Having forged a common spirit of unity against supporters of Gaddafi, the law moves onto Article 2, which is even more ominous. It begins by criminalising those who ‘undermine the Feb 17th Revolution’, in a crude appeal to nationalistic sentiment. One may well ask then, what is it that constitutes lawful revolutionary sentiment? What are the principles of the revolution anyway, and how can they be upheld or defamed? Quite conveniently, the NTC provides the answer to that question. You only need to align yourself with the policies of the state (which, as it’s already established, are just an extension of Libyan interests anyway), and you’ll be firmly on the safe side of the law. Job done.

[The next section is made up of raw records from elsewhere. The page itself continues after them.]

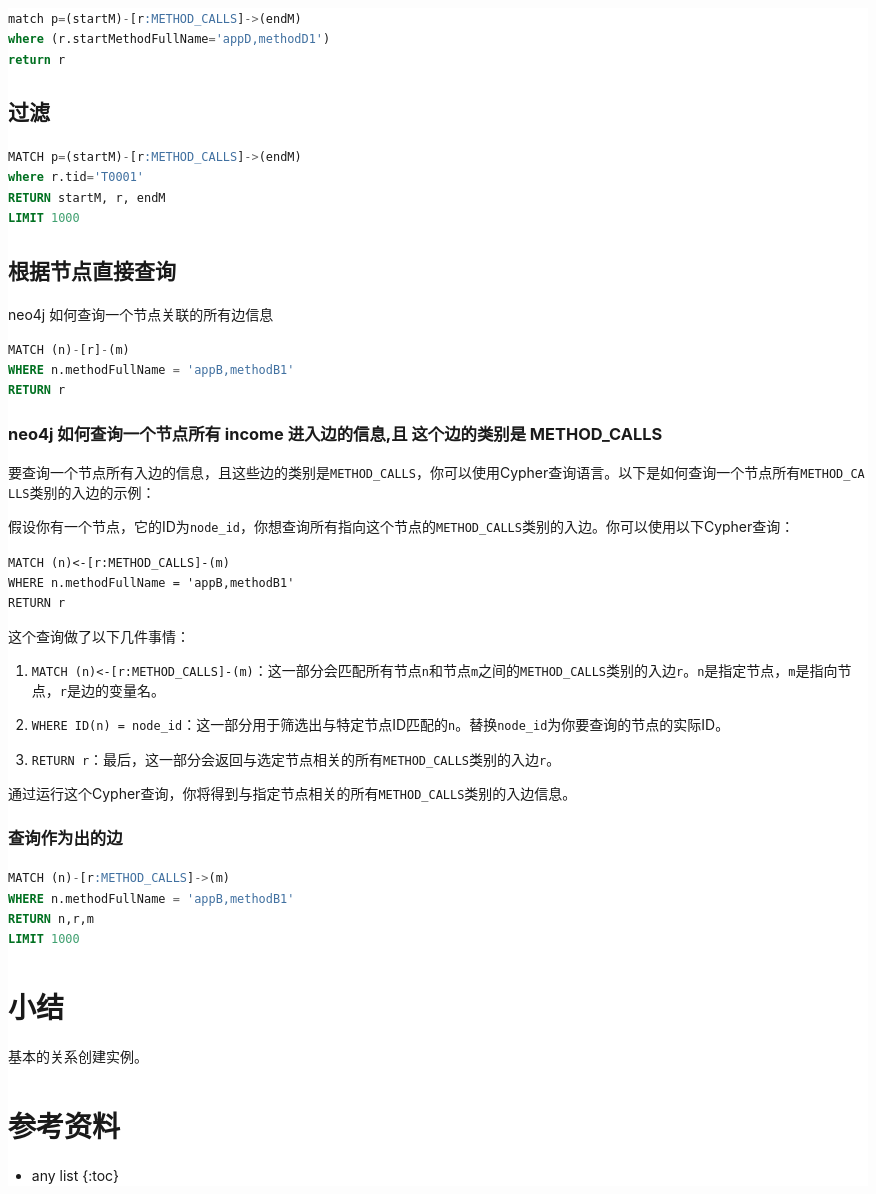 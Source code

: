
 ```sql
match p=(startM)-[r:METHOD_CALLS]->(endM) 
where (r.startMethodFullName='appD,methodD1') 
return r
```

## 过滤

```sql
MATCH p=(startM)-[r:METHOD_CALLS]->(endM) 
where r.tid='T0001'
RETURN startM, r, endM 
LIMIT 1000
```

## 根据节点直接查询

neo4j 如何查询一个节点关联的所有边信息

```sql
MATCH (n)-[r]-(m)
WHERE n.methodFullName = 'appB,methodB1'
RETURN r
```

### neo4j 如何查询一个节点所有 income 进入边的信息,且 这个边的类别是 METHOD_CALLS

要查询一个节点所有入边的信息，且这些边的类别是`METHOD_CALLS`，你可以使用Cypher查询语言。以下是如何查询一个节点所有`METHOD_CALLS`类别的入边的示例：

假设你有一个节点，它的ID为`node_id`，你想查询所有指向这个节点的`METHOD_CALLS`类别的入边。你可以使用以下Cypher查询：

```cypher
MATCH (n)<-[r:METHOD_CALLS]-(m)
WHERE n.methodFullName = 'appB,methodB1'
RETURN r
```

这个查询做了以下几件事情：

1. `MATCH (n)<-[r:METHOD_CALLS]-(m)`：这一部分会匹配所有节点`n`和节点`m`之间的`METHOD_CALLS`类别的入边`r`。`n`是指定节点，`m`是指向节点，`r`是边的变量名。

2. `WHERE ID(n) = node_id`：这一部分用于筛选出与特定节点ID匹配的`n`。替换`node_id`为你要查询的节点的实际ID。

3. `RETURN r`：最后，这一部分会返回与选定节点相关的所有`METHOD_CALLS`类别的入边`r`。

通过运行这个Cypher查询，你将得到与指定节点相关的所有`METHOD_CALLS`类别的入边信息。


### 查询作为出的边

```sql
MATCH (n)-[r:METHOD_CALLS]->(m)
WHERE n.methodFullName = 'appB,methodB1'
RETURN n,r,m 
LIMIT 1000
```

# 小结

基本的关系创建实例。

# 参考资料


* any list
{:toc}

Throughout Law 37, the NTC stridently attempts to present itself as the chivalrous defender of the rights of the Libyan people. It objects to that which ‘weakens citizens’ morale’, effectively linking the ‘morale’ of the people with the morale of the government. In Article 2, it makes a feeble reference to criminalising those who insult Islam (knowing full well the significance of religion to many Libyans), before rushing forth to defend ‘the prestige of the state and its institutions, regulatory or judicial’. It is this hypocritical masking of suppression which renders the law as dishonest as it is immoral. And in case it wasn’t obvious enough, Article 3 declares that: ‘Any rule which contravenes this law shall be overturned’. Phew, that should have all bases covered.

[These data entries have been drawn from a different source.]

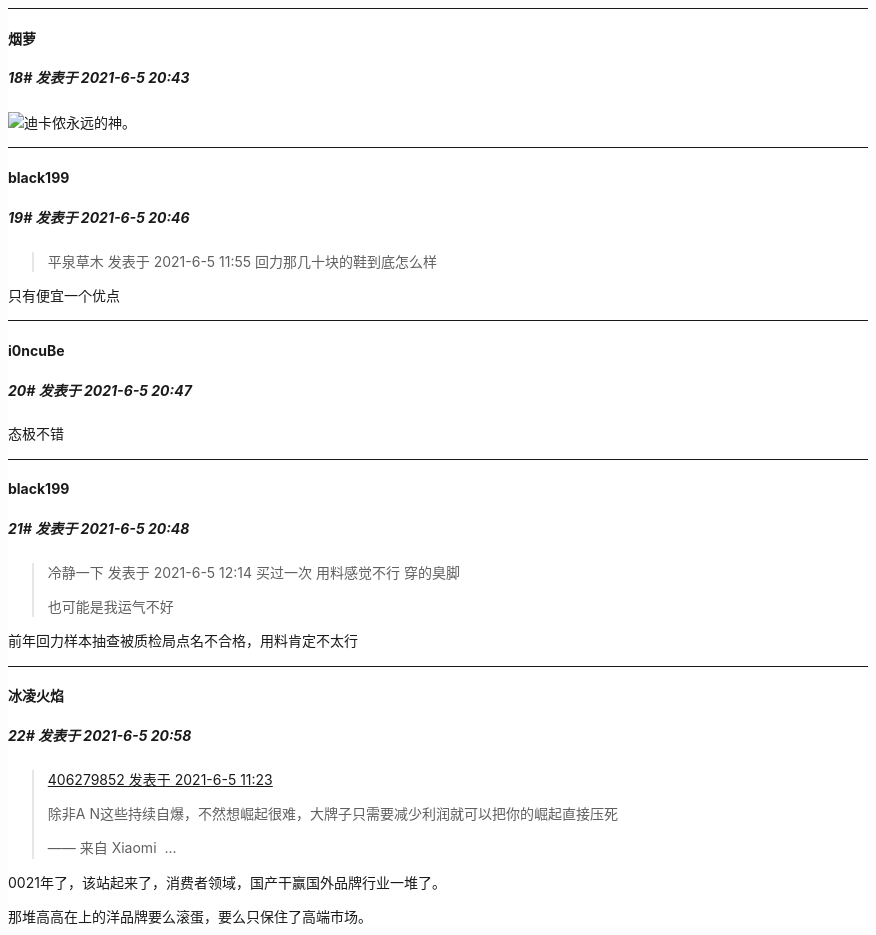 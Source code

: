 
*****

####  烟萝  
##### 18#       发表于 2021-6-5 20:43


<img src="https://static.saraba1st.com/image/smiley/face2017/125.png" referrerpolicy="no-referrer">迪卡侬永远的神。


*****

####  black199  
##### 19#       发表于 2021-6-5 20:46


<blockquote>平泉草木 发表于 2021-6-5 11:55
回力那几十块的鞋到底怎么样</blockquote>
只有便宜一个优点


*****

####  i0ncuBe  
##### 20#       发表于 2021-6-5 20:47


态极不错


*****

####  black199  
##### 21#       发表于 2021-6-5 20:48


<blockquote>冷静一下 发表于 2021-6-5 12:14
买过一次 用料感觉不行 穿的臭脚

也可能是我运气不好</blockquote>
前年回力样本抽查被质检局点名不合格，用料肯定不太行


*****

####  冰凌火焰  
##### 22#       发表于 2021-6-5 20:58


<blockquote><a href="httphttps://bbs.saraba1st.com/2b/forum.php?mod=redirect&amp;goto=findpost&amp;pid=51482259&amp;ptid=2008179" target="_blank">406279852 发表于 2021-6-5 11:23</a>

除非A N这些持续自爆，不然想崛起很难，大牌子只需要减少利润就可以把你的崛起直接压死


—— 来自 Xiaomi  ...</blockquote>
0021年了，该站起来了，消费者领域，国产干赢国外品牌行业一堆了。

那堆高高在上的洋品牌要么滚蛋，要么只保住了高端市场。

We should be clear on one thing: this isn’t a philosophical debate over what constitutes the niceties of ‘free speech’. Instead, it touches the very heart of the Libyan uprising: the desire for unfettered, free political expression. An NTC official told Amnesty international that the law was partly in place in order to promote ‘national reconciliation’ – as though reconciliation is best promoted through censorship. Most worryingly, this desire for political homogeneity means there may be nothing left to reconcile…at all.

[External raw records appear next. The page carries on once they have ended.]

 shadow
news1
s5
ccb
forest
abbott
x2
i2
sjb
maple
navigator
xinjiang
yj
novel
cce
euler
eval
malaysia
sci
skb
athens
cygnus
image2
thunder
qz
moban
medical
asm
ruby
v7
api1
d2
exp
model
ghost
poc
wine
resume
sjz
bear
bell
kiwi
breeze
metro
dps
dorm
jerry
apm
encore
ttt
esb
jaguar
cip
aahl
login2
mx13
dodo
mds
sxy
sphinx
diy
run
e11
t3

3 Responses to “NTC’s New Censorship Laws Will Create Chilling Effect”
  1. mare says:


  2. Rubicon says:

    a much needed deconstruction of this law, in which i (almost) entirely agree with, but when you write “The question here is, is the voicing of pro-Gaddafi sympathies in Libya (however distasteful or illogical others may find them), currently a dangerous threat confronting the Libyan state? Nothing suggests so. ”
    what is to be made of honour killings and public tyranny against Gaddafi sympathisers that are carried out by some ‘others’… How can a judicial proceeding occur when members of the judiciary themselves are placed in positions due to their nature of being ‘anti-gaddafi’, is it not simply a puppet trail? What encourages people to, instead of carrying out the law on their own, bring it before said judiciary, what reasonable incentive is there? and this is going along with ‘nothing suggests so’ statement. Though hard to suggest a basis for this assumption, When a (typical) Gaddafi sympathiser does not just say their views, but acts on them and is not a speech an act in it self, and thus is there not a criminal and lawful potential within every act or action?
    Nonetheless great article, forced me to think

  3. Brian. O. says:

    A very sensible article on an important question. As you say, legislation like this is incompatible with the degree of freedom of expression needed for a vital democracy. It seems doubtful that the NTC has the capacity to “censor and quash any serious political dissent” today, but a law like this sets the wrong tone for how democratic politics are understood, and creates the possibility for serious abuses by future holders of power. At a time when constitutional rules are being drawn up its important to look at the legal framework on the basis of general principles that can provide a long-term foundation for democracy, not on the exigencies of the moment. Even the latter is poorly served by this legislation – you can’t pursue “national reconciliation” by forcible imposition of the views of the victors. Only material violent acts (or in some cirumstances the advocacy of such acts) should be the subject of criminal law – not political and historical opinions.